Homemade Christmas

In recent years, my wife and I have tried to reduce the commercial aspect of the holidays by making at least some of the gifts for family ourselves. Given that I’ve been trying to get into woodworking a little bit, much of what we’ve made has been made from wood.

This year, our gifts for our siblings and parents were a family effort. Inspired by a coat rack that Lisa’s grandfather had made, we made hat racks (the hooks aren’t maybe as strong as on the original model). I borrowed a router from a friend and got the wood from another friend who had some scrap pieces just the right size lying around. This was the first time I’d used a router.
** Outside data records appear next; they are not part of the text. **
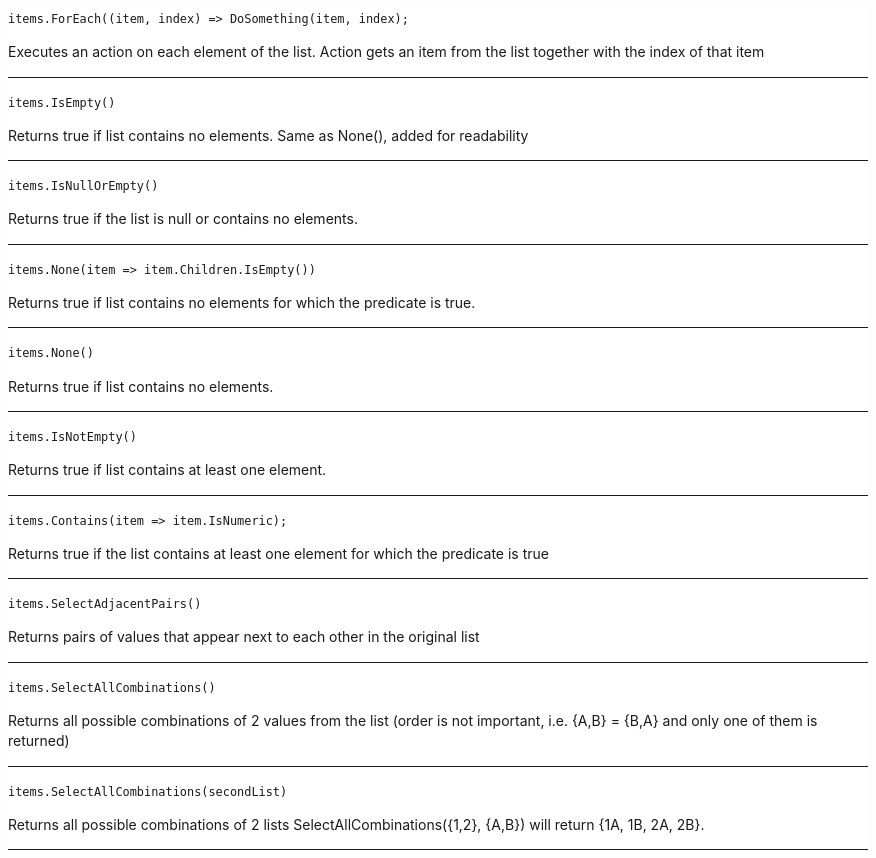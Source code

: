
 ```	
items.ForEach((item, index) => DoSomething(item, index);
```
Executes an action on each element of the list. Action gets an item from the list together with the index of that item

---
```
items.IsEmpty()
```
Returns true if list contains no elements. Same as None(), added for readability

---
```
items.IsNullOrEmpty()
```
Returns true if the list is null or contains no elements.

---
```
items.None(item => item.Children.IsEmpty())
```
Returns true if list contains no elements for which the predicate is true.

---
```
items.None()
```
Returns true if list contains no elements.

---
```
items.IsNotEmpty()
```
Returns true if list contains at least one element.

---
```
items.Contains(item => item.IsNumeric);
```
Returns true if the list contains at least one element for which the predicate is true

---
```
items.SelectAdjacentPairs()
```
Returns pairs of values that appear next to each other in the original list

---
```
items.SelectAllCombinations()
```
Returns all possible combinations of 2 values from the list   (order is not important, i.e. {A,B} = {B,A} and only one of them is returned)

---
```
items.SelectAllCombinations(secondList)
```
Returns all possible combinations of 2 lists   SelectAllCombinations({1,2}, {A,B}) will return {1A, 1B, 2A, 2B}.

---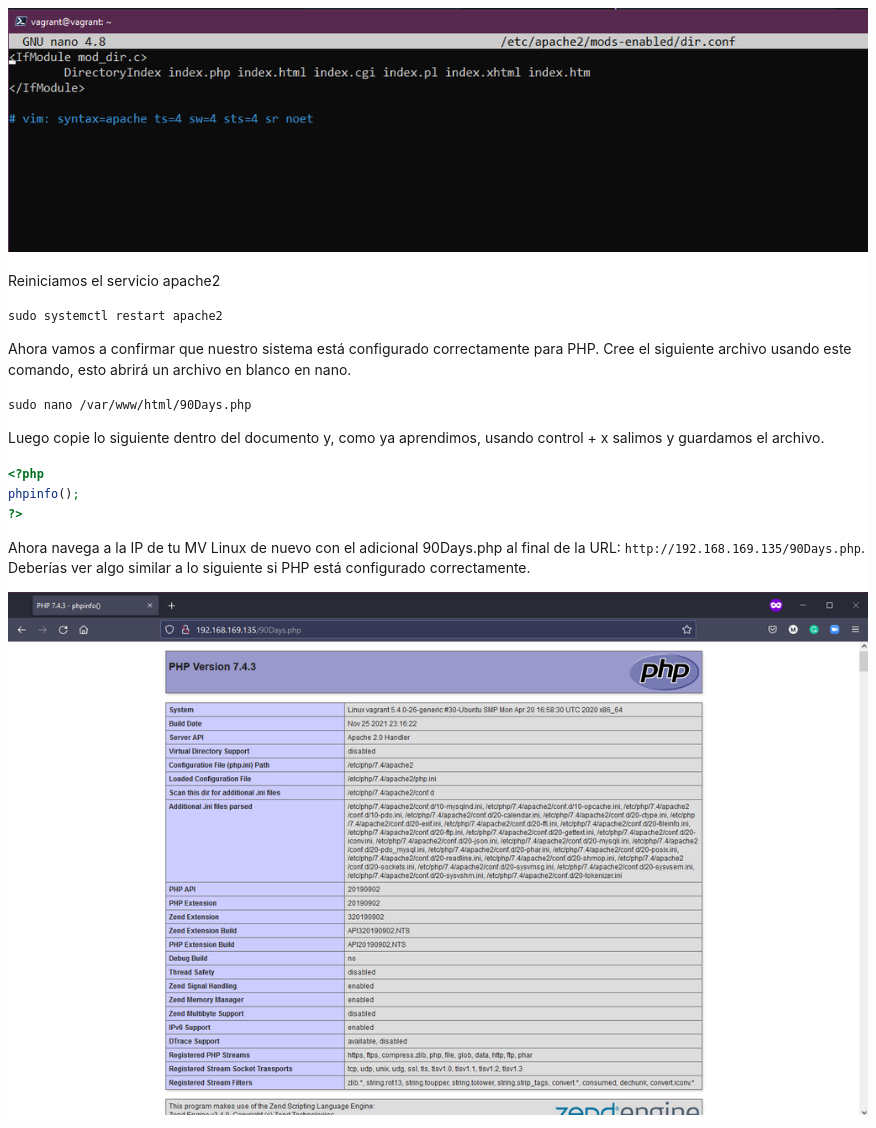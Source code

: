 ![](Images/Day18_Linux11.png)

Reiniciamos el servicio apache2 

```shell
sudo systemctl restart apache2
```

Ahora vamos a confirmar que nuestro sistema está configurado correctamente para PHP. Cree el siguiente archivo usando este comando, esto abrirá un archivo en blanco en nano.

```shell
sudo nano /var/www/html/90Days.php
```

Luego copie lo siguiente dentro del documento y, como ya aprendimos, usando control + x salimos y guardamos el archivo.

```php
<?php
phpinfo();
?>
```

Ahora navega a la IP de tu MV Linux de nuevo con el adicional 90Days.php al final de la URL: `http://192.168.169.135/90Days.php`. Deberías ver algo similar a lo siguiente si PHP está configurado correctamente.

![](Images/Day18_Linux12.png)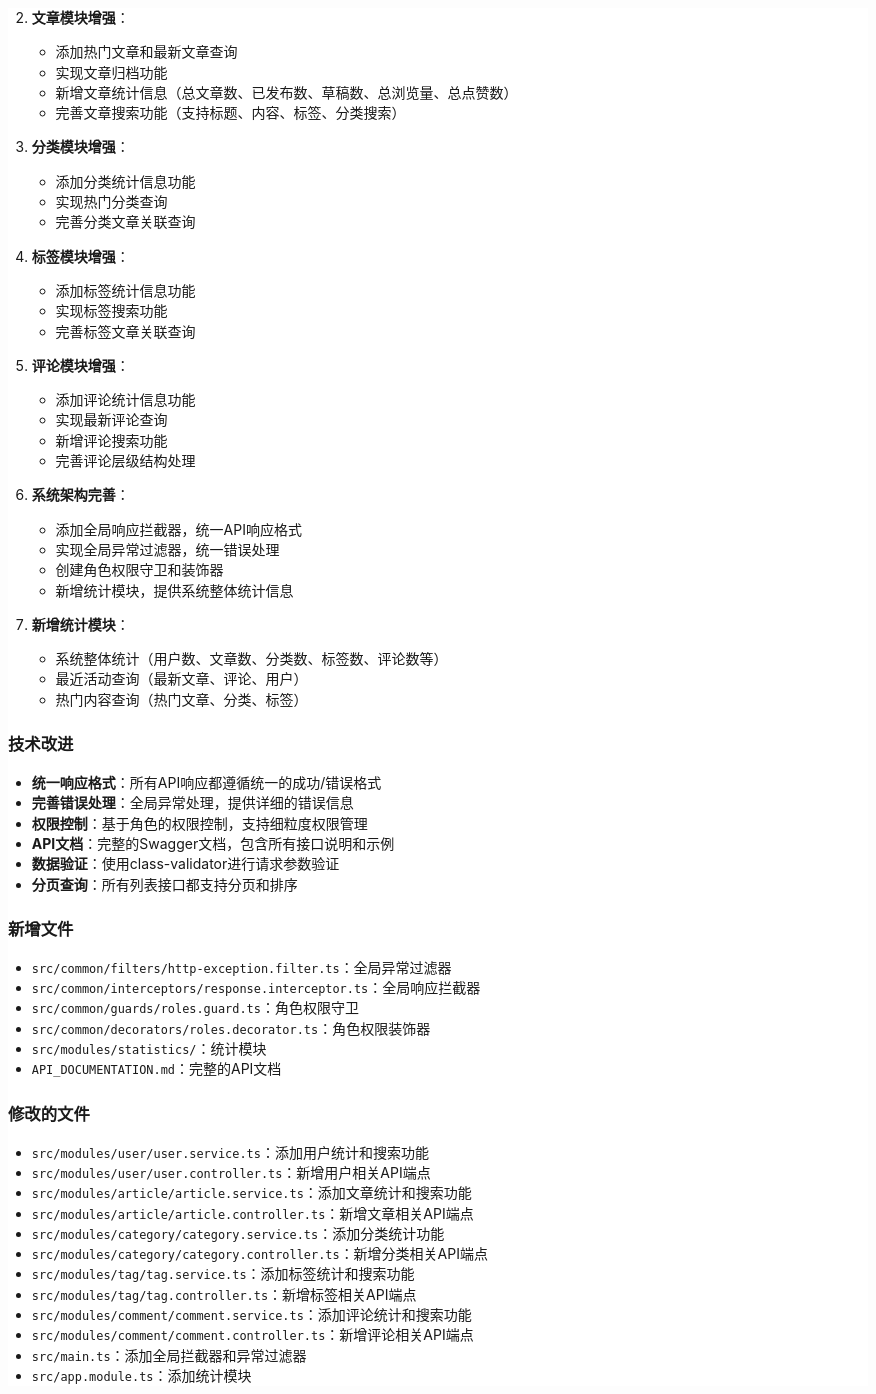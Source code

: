 2. **文章模块增强**：
   - 添加热门文章和最新文章查询
   - 实现文章归档功能
   - 新增文章统计信息（总文章数、已发布数、草稿数、总浏览量、总点赞数）
   - 完善文章搜索功能（支持标题、内容、标签、分类搜索）

3. **分类模块增强**：
   - 添加分类统计信息功能
   - 实现热门分类查询
   - 完善分类文章关联查询

4. **标签模块增强**：
   - 添加标签统计信息功能
   - 实现标签搜索功能
   - 完善标签文章关联查询

5. **评论模块增强**：
   - 添加评论统计信息功能
   - 实现最新评论查询
   - 新增评论搜索功能
   - 完善评论层级结构处理

6. **系统架构完善**：
   - 添加全局响应拦截器，统一API响应格式
   - 实现全局异常过滤器，统一错误处理
   - 创建角色权限守卫和装饰器
   - 新增统计模块，提供系统整体统计信息

7. **新增统计模块**：
   - 系统整体统计（用户数、文章数、分类数、标签数、评论数等）
   - 最近活动查询（最新文章、评论、用户）
   - 热门内容查询（热门文章、分类、标签）

### 技术改进
- **统一响应格式**：所有API响应都遵循统一的成功/错误格式
- **完善错误处理**：全局异常处理，提供详细的错误信息
- **权限控制**：基于角色的权限控制，支持细粒度权限管理
- **API文档**：完整的Swagger文档，包含所有接口说明和示例
- **数据验证**：使用class-validator进行请求参数验证
- **分页查询**：所有列表接口都支持分页和排序

### 新增文件
- `src/common/filters/http-exception.filter.ts`：全局异常过滤器
- `src/common/interceptors/response.interceptor.ts`：全局响应拦截器
- `src/common/guards/roles.guard.ts`：角色权限守卫
- `src/common/decorators/roles.decorator.ts`：角色权限装饰器
- `src/modules/statistics/`：统计模块
- `API_DOCUMENTATION.md`：完整的API文档

### 修改的文件
- `src/modules/user/user.service.ts`：添加用户统计和搜索功能
- `src/modules/user/user.controller.ts`：新增用户相关API端点
- `src/modules/article/article.service.ts`：添加文章统计和搜索功能
- `src/modules/article/article.controller.ts`：新增文章相关API端点
- `src/modules/category/category.service.ts`：添加分类统计功能
- `src/modules/category/category.controller.ts`：新增分类相关API端点
- `src/modules/tag/tag.service.ts`：添加标签统计和搜索功能
- `src/modules/tag/tag.controller.ts`：新增标签相关API端点
- `src/modules/comment/comment.service.ts`：添加评论统计和搜索功能
- `src/modules/comment/comment.controller.ts`：新增评论相关API端点
- `src/main.ts`：添加全局拦截器和异常过滤器
- `src/app.module.ts`：添加统计模块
I did it free-hand, which made it just a little more difficult to keep everything level and straight, but I think in the end they turned out well.  I used a different routing bit and/or different routing depths for each of the pieces.

We then had our daughter write out everyone’s names in her unique 3-year-old script and I then wood-burned everyone’s names into the wood. For each family, we gave each family member a different hook, with their name burned above their hook.  For the grandparents, we put each grandparent’s name and then the names of all of their grandchildren (fortunately, our parents didn’t have as many kids as our grandparents, as we would have needed literally 6 foot long hat racks).  Lisa finished them by varnishing them. We got the hooks at the local hardware store, going for a rustic look. The final products were not the most sophisticated things in the world, but I think they turned out nice. When we were at my parents’ house for Christmas, I hung up their rack, which fit perfectly behind their door.  Now all of the grandkids have a place to hang their stuff when they visit amuma and txitxi!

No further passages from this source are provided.